En octobre 2022, Amos Hochstein, dont le titre officiel est assistant adjoint du président, conseiller principal en énergie et en investissements et coordonnateur spécial du président américain pour les infrastructures mondiales et la sécurité énergétique, a négocié un accord historique sur la frontière maritime entre le Liban et Israël. Les négociations ont duré des mois et ont failli dérailler à plusieurs reprises. Pourtant, M. Hochstein, qui dispose de la double nationalité américano-israélienne, a réussi à conclure un accord que beaucoup pensaient impossible à réaliser.
En septembre dernier, moins d’un mois avant que le Hamas ne lance son attaque meurtrière contre les colonies du sud d’Israël, il était de nouveau à Beyrouth, cette fois pour entreprendre une tâche encore plus importante: la démarcation d’une frontière terrestre délicate et périlleuse entre Israël et le Liban.
Sa mission n’a pas été couronnée de succès. Au lieu de cela, le président Joe Biden a dépêché M. Hochstein afin de savoir si son expérience et ses contacts pouvaient être mis à profit pour désamorcer les tensions au long de la frontière libano-israélienne à la suite des représailles militaires israéliennes contre la bande de Gaza après les événements du 7 octobre.
En réponse à la guerre menée par Israël contre Gaza, le Hezbollah a décidé de rompre l’accalmie à la frontière commune et de tirer des roquettes sur les villes et colonies israéliennes du nord d’Israël, en solidarité avec la résistance palestinienne à Gaza. Israël a répondu en bombardant le sud du Liban et en ciblant les actifs du Hezbollah dans un lopin de terre de cinq kilomètres, selon ce qu’on qualifie vaguement de «règles d’engagement».

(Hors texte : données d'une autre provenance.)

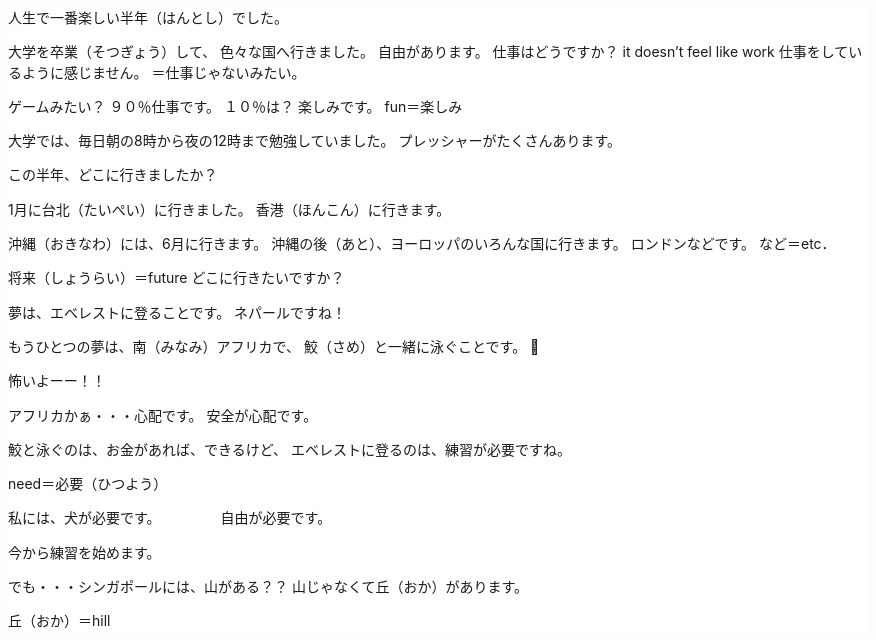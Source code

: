 人生で一番楽しい半年（はんとし）でした。

大学を卒業（そつぎょう）して、
色々な国へ行きました。
自由があります。
仕事はどうですか？
it doesn’t feel like work
仕事をしているように感じません。
＝仕事じゃないみたい。

ゲームみたい？
９０％仕事です。
１０％は？
楽しみです。
fun＝楽しみ

大学では、毎日朝の8時から夜の12時まで勉強していました。
プレッシャーがたくさんあります。

この半年、どこに行きましたか？

1月に台北（たいぺい）に行きました。
香港（ほんこん）に行きます。

沖縄（おきなわ）には、6月に行きます。
沖縄の後（あと）、ヨーロッパのいろんな国に行きます。
ロンドンなどです。
など＝etc．

将来（しょうらい）＝future
どこに行きたいですか？

夢は、エベレストに登ることです。
ネパールですね！

もうひとつの夢は、南（みなみ）アフリカで、
鮫（さめ）と一緒に泳ぐことです。
🦈

怖いよーー！！

アフリカかぁ・・・心配です。
安全が心配です。

鮫と泳ぐのは、お金があれば、できるけど、
エベレストに登るのは、練習が必要ですね。

need＝必要（ひつよう）

私には、犬が必要です。
　　　　自由が必要です。

今から練習を始めます。

でも・・・シンガポールには、山がある？？
山じゃなくて丘（おか）があります。

丘（おか）＝hill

Biden n’a pas tardé à envoyer deux porte-avions américains en Méditerranée orientale – un message sévère adressé à l’Iran et à ses mandataires pour qu’ils n’ouvrent pas de nouveau front. Le Hezbollah et l’Iran se sont montrés provocants, mais ils ont également envoyé des messages qui indiquaient qu’ils ne cherchaient pas de guerre régionale. Pourtant, le Hezbollah et Israël ont continué à échanger des coups, entraînant l’évacuation de dizaines de milliers d’Israéliens du nord d’Israël et le déplacement de dizaines de milliers de Libanais au Liban-Sud.
«La semaine dernière, il a clôturé son troisième voyage au Liban en trois mois sans accord. Israël n’a pas pu respecter les conditions du Hezbollah.»
Osama al-Sharif
Dans le but de contenir les tensions entre les deux parties, Biden a de nouveau envoyé M. Hochstein au Liban; cette fois, sa mission était de parvenir à une trêve entre le Hezbollah et Israël.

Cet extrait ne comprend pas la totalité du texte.